((

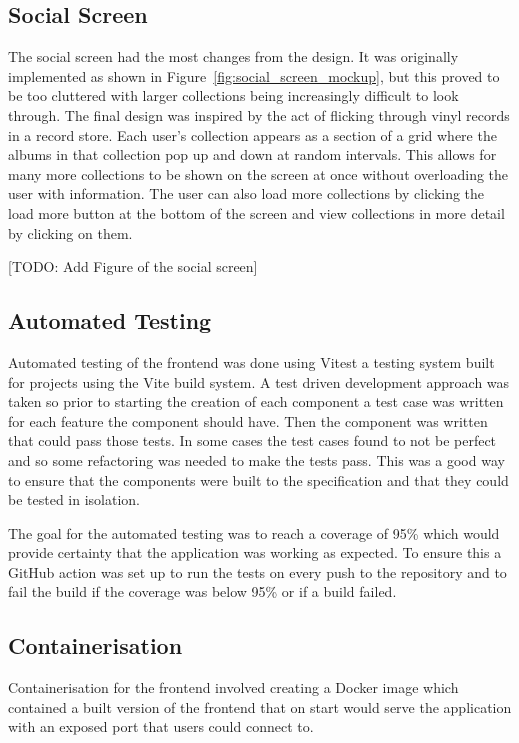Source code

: \subsection{Social Screen}
The social screen had the most changes from the design. It was originally implemented as shown in Figure~\ref{fig:social_screen_mockup}, but this proved to be too cluttered with larger collections being increasingly difficult to look through. The final design was inspired by the act of flicking through vinyl records in a record store. Each user's collection appears as a section of a grid where the albums in that collection pop up and down at random intervals. This allows for many more collections to be shown on the screen at once without overloading the user with information. The user can also load more collections by clicking the load more button at the bottom of the screen and view collections in more detail by clicking on them.

[TODO: Add Figure of the social screen]

\subsection{Automated Testing}
Automated testing of the frontend was done using Vitest a testing system built for projects using the Vite build system. A test driven development approach was taken so prior to starting the creation of each component a test case was written for each feature the component should have. Then the component was written that could pass those tests. In some cases the test cases found to not be perfect and so some refactoring was needed to make the tests pass. This was a good way to ensure that the components were built to the specification and that they could be tested in isolation.

The goal for the automated testing was to reach a coverage of 95\% which would provide certainty that the application was working as expected. To ensure this a GitHub action was set up to run the tests on every push to the repository and to fail the build if the coverage was below 95\% or if a build failed.

\subsection{Containerisation}
Containerisation for the frontend involved creating a Docker image which contained a built version of the frontend that on start would serve the application with an exposed port that users could connect to.

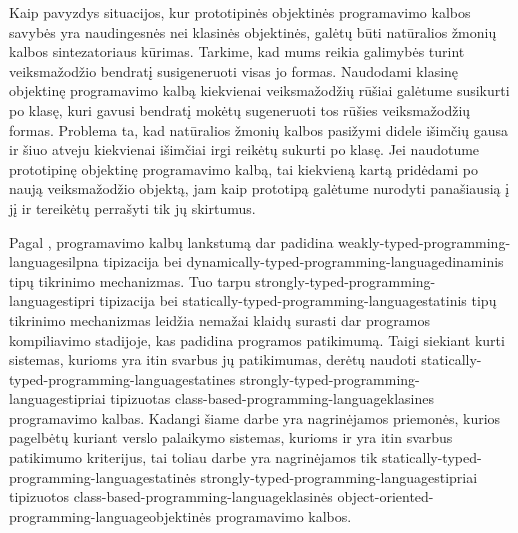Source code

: Kaip pavyzdys situacijos, kur prototipinės objektinės programavimo
kalbos savybės yra naudingesnės nei klasinės objektinės, galėtų
būti natūralios žmonių kalbos sintezatoriaus kūrimas. Tarkime, kad
mums reikia galimybės turint veiksmažodžio bendratį susigeneruoti
visas jo formas. Naudodami klasinę objektinę programavimo kalbą
kiekvienai veiksmažodžių rūšiai galėtume susikurti po klasę,
kuri gavusi bendratį mokėtų sugeneruoti tos rūšies veiksmažodžių
formas. Problema ta, kad natūralios žmonių kalbos pasižymi didele
išimčių gausa ir šiuo atveju kiekvienai išimčiai irgi reikėtų
sukurti po klasę. Jei naudotume prototipinę objektinę programavimo
kalbą, tai kiekvieną kartą pridėdami po naują veiksmažodžio
objektą, jam kaip prototipą galėtume nurodyti panašiausią į jį ir
tereikėtų perrašyti tik jų skirtumus.

Pagal \cite[2]{Madsen:1990:STO:97946.97964}, programavimo kalbų
lankstumą dar padidina \gls{weakly-typed-programming-language}{silpna
tipizacija} bei \gls{dynamically-typed-programming-language}{dinaminis
tipų tikrinimo mechanizmas}. Tuo tarpu
\gls{strongly-typed-programming-language}{stipri tipizacija} bei
\gls{statically-typed-programming-language}{statinis tipų tikrinimo
mechanizmas} leidžia nemažai klaidų surasti dar programos kompiliavimo
stadijoje, kas padidina programos patikimumą. Taigi siekiant kurti
sistemas, kurioms yra itin svarbus jų patikimumas, derėtų naudoti
\gls{statically-typed-programming-language}{statines}
\gls{strongly-typed-programming-language}{stipriai tipizuotas}
\gls{class-based-programming-language}{klasines} programavimo kalbas.
Kadangi šiame darbe yra nagrinėjamos priemonės, kurios pagelbėtų
kuriant verslo palaikymo sistemas, kurioms ir yra itin svarbus
patikimumo kriterijus, tai toliau darbe yra nagrinėjamos tik
\gls{statically-typed-programming-language}{statinės}
\gls{strongly-typed-programming-language}{stipriai tipizuotos}
\gls{class-based-programming-language}{klasinės}
\gls{object-oriented-programming-language}{objektinės} programavimo
kalbos.

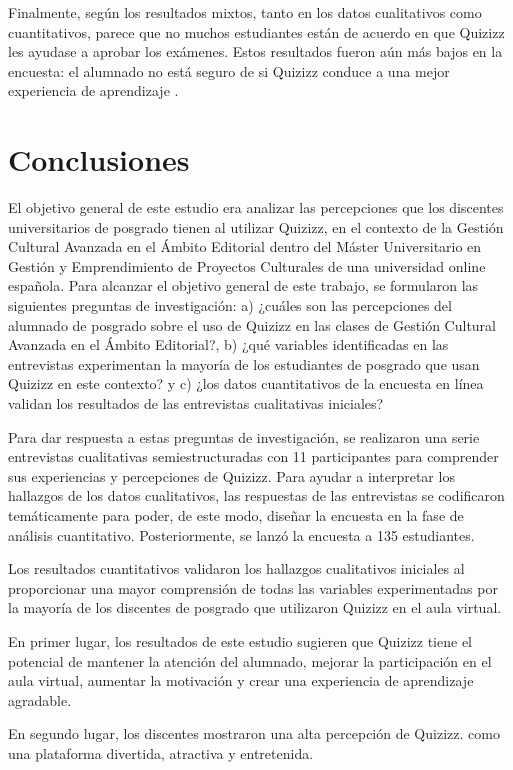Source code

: \documentclass[spanish]{textolivre}
\begin{document}
Finalmente, según los resultados mixtos, tanto en los datos cualitativos como cuantitativos, parece que no muchos estudiantes están de acuerdo en que Quizizz les ayudase a aprobar los exámenes. Estos resultados fueron aún más bajos en la encuesta: el alumnado no está seguro de si Quizizz conduce a una mejor experiencia de aprendizaje \cite{dakka2015, mendez2013}.

\section{Conclusiones}\label{sec-5}
El objetivo general de este estudio era analizar las percepciones que los discentes universitarios de posgrado tienen al utilizar Quizizz, en el contexto de la Gestión Cultural Avanzada en el Ámbito Editorial dentro del Máster Universitario en Gestión y Emprendimiento de Proyectos Culturales de una universidad online española. Para alcanzar el objetivo general de este trabajo, se formularon las siguientes preguntas de investigación: a) ¿cuáles son las percepciones del alumnado de posgrado sobre el uso de Quizizz en las clases de Gestión Cultural Avanzada en el Ámbito Editorial?, b) ¿qué variables identificadas en las entrevistas experimentan la mayoría de los estudiantes de posgrado que usan Quizizz en este contexto? y c) ¿los datos cuantitativos de la encuesta en línea validan los resultados de las entrevistas cualitativas iniciales?

Para dar respuesta a estas preguntas de investigación, se realizaron una serie entrevistas cualitativas semiestructuradas con 11 participantes para comprender sus experiencias y percepciones de Quizizz. Para ayudar a interpretar los hallazgos de los datos cualitativos, las respuestas de las entrevistas se codificaron temáticamente para poder, de este modo, diseñar la encuesta en la fase de análisis cuantitativo. Posteriormente, se lanzó la encuesta a 135 estudiantes.

Los resultados cuantitativos validaron los hallazgos cualitativos iniciales al proporcionar una mayor comprensión de todas las variables experimentadas por la mayoría de los discentes de posgrado que utilizaron Quizizz en el aula virtual.

En primer lugar, los resultados de este estudio sugieren que Quizizz tiene el potencial de mantener la atención del alumnado, mejorar la participación en el aula virtual, aumentar la motivación y crear una experiencia de aprendizaje agradable.

En segundo lugar, los discentes mostraron una alta percepción de Quizizz. como una plataforma divertida, atractiva y entretenida.
\end{document}
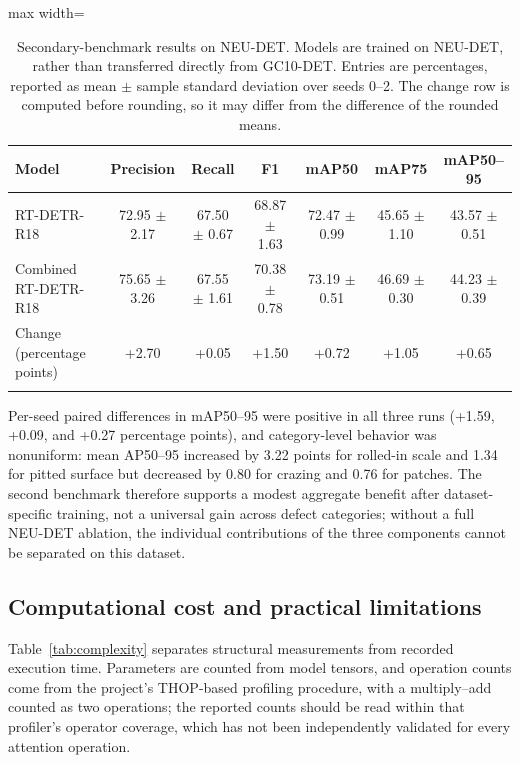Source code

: \documentclass[pdflatex,sn-mathphys-num,iicol]{sn-jnl}
\begin{document}
\begin{table}[t]
\centering
\caption{Secondary-benchmark results on NEU-DET. Models are trained on NEU-DET, rather than transferred directly from GC10-DET. Entries are percentages, reported as mean $\pm$ sample standard deviation over seeds 0--2. The change row is computed before rounding, so it may differ from the difference of the rounded means.}
\label{tab:neu}
\scriptsize
\setlength{\tabcolsep}{4pt}
\begin{adjustbox}{max width=\textwidth}
\begin{tabular}{@{}lcccccc@{}}
\toprule
Model & Precision & Recall & F1 & mAP50 & mAP75 & mAP50--95 \\
\midrule
RT-DETR-R18 & 72.95 $\pm$ 2.17 & 67.50 $\pm$ 0.67 & 68.87 $\pm$ 1.63 & 72.47 $\pm$ 0.99 & 45.65 $\pm$ 1.10 & 43.57 $\pm$ 0.51 \\
Combined RT-DETR-R18 & 75.65 $\pm$ 3.26 & 67.55 $\pm$ 1.61 & 70.38 $\pm$ 0.78 & 73.19 $\pm$ 0.51 & 46.69 $\pm$ 0.30 & 44.23 $\pm$ 0.39 \\
\midrule
Change (percentage points) & +2.70 & +0.05 & +1.50 & +0.72 & +1.05 & +0.65 \\
\botrule
\end{tabular}
\end{adjustbox}
\end{table}

Per-seed paired differences in mAP50--95 were positive in all three runs (+1.59, +0.09, and +0.27 percentage points), and category-level behavior was nonuniform: mean AP50--95 increased by 3.22 points for rolled-in scale and 1.34 for pitted surface but decreased by 0.80 for crazing and 0.76 for patches. The second benchmark therefore supports a modest aggregate benefit after dataset-specific training, not a universal gain across defect categories; without a full NEU-DET ablation, the individual contributions of the three components cannot be separated on this dataset.

\subsection{Computational cost and practical limitations}\label{sec:complexity}

Table~\ref{tab:complexity} separates structural measurements from recorded execution time. Parameters are counted from model tensors, and operation counts come from the project's THOP-based profiling procedure, with a multiply--add counted as two operations; the reported counts should be read within that profiler's operator coverage, which has not been independently validated for every attention operation.
\end{document}
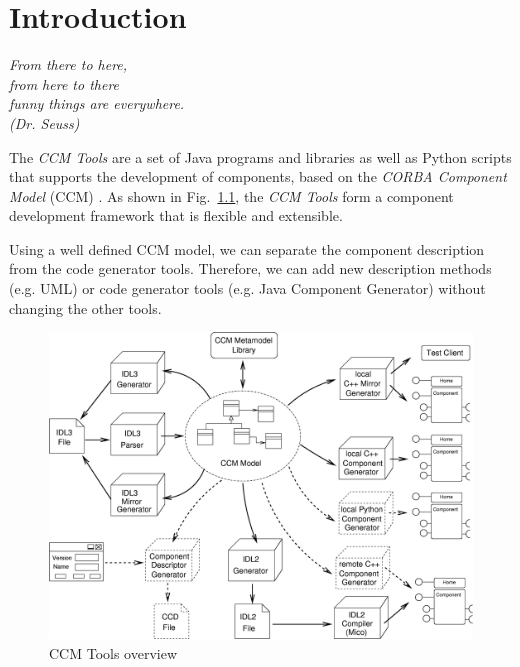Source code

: 
\chapter{Introduction}
\begin{flushright}
{\it From there to here, \\
     from here to there \\
     funny things are everywhere.\\
		(Dr. Seuss)}

\end{flushright}


The {\it CCM Tools} are a set of Java programs and libraries as well as Python
scripts that supports the development of components, based on the {\it CORBA
Component Model} (CCM) \cite{CCMSpecification}. As shown in Fig.~\ref{ccmtools},
the {\it CCM Tools} form a component development framework that is flexible and
extensible.

Using a well defined CCM model, we can separate the component description from
the code generator tools. Therefore, we can add new description methods (e.g.
UML) or code generator tools (e.g. Java Component Generator) without changing
the other tools.


\begin{figure}[htbp]
    \begin{center}
        \includegraphics [width=12cm,angle=0] {ComponentGeneratorTools}
        \caption{CCM Tools overview}
        \label{ccmtools}
    \end{center}
\end{figure}

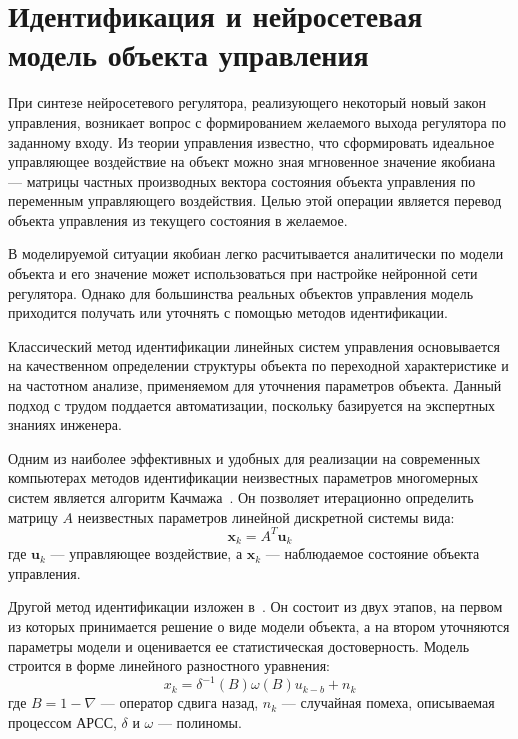 \section{Идентификация и нейросетевая модель объекта управления}%
\label{identif_and_nnp}

При синтезе нейросетевого регулятора, реализующего некоторый новый
закон управления, возникает вопрос с формированием желаемого выхода
регулятора по заданному входу.  Из теории управления известно, что
сформировать идеальное управляющее воздействие на объект можно зная
мгновенное значение якобиана --- матрицы частных производных вектора
состояния объекта управления по переменным управляющего воздействия.
Целью этой операции является перевод объекта управления из текущего
состояния в желаемое.

В моделируемой ситуации якобиан легко расчитывается аналитически по
модели объекта и его значение может использоваться при настройке
нейронной сети регулятора.  Однако для большинства реальных объектов
управления модель приходится получать или уточнять с помощью методов
идентификации.

Классический метод идентификации линейных систем управления
основывается на качественном определении структуры объекта по
переходной характеристике и на частотном анализе, применяемом для
уточнения параметров объекта.  Данный подход с трудом поддается
автоматизации, поскольку базируется на экспертных знаниях инженера.

Одним из наиболее эффективных и удобных для реализации на современных
компьютерах методов идентификации неизвестных параметров многомерных
систем является алгоритм Качмажа~\cite{bolonchin91}.  Он позволяет
итерационно определить матрицу $A$ неизвестных параметров линейной
дискретной системы вида:
\begin{equation}\label{kachmaj}
\mathbf{x}_k=A^T \mathbf{u}_k
\end{equation} где $\mathbf{u}_k$ --- управляющее воздействие, а
$\mathbf{x}_k$ --- наблюдаемое состояние объекта управления.

Другой метод идентификации изложен в~\cite{boxjenk74}.  Он состоит из
двух этапов, на первом из которых принимается решение о виде модели
объекта, а на втором уточняются параметры модели и оценивается ее
статистическая достоверность.  Модель строится в форме линейного
разностного уравнения:
\begin{equation}\label{arima}
x_k=\delta^{-1}(B)\omega(B) u_{k-b} + n_k
\end{equation} где $B=1-\nabla$ --- оператор сдвига назад, $n_k$ ---
случайная помеха, описываемая процессом АРСС, $\delta$ и $\omega$ ---
полиномы.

))

- [What to work on] Look through the records and gather each line with the word "kiekvienai".

- [Written solution]
kiekvienai veiksmažodžių rūšiai galėtume susikurti po klasę,
išimčių gausa ir šiuo atveju kiekvienai išimčiai irgi reikėtų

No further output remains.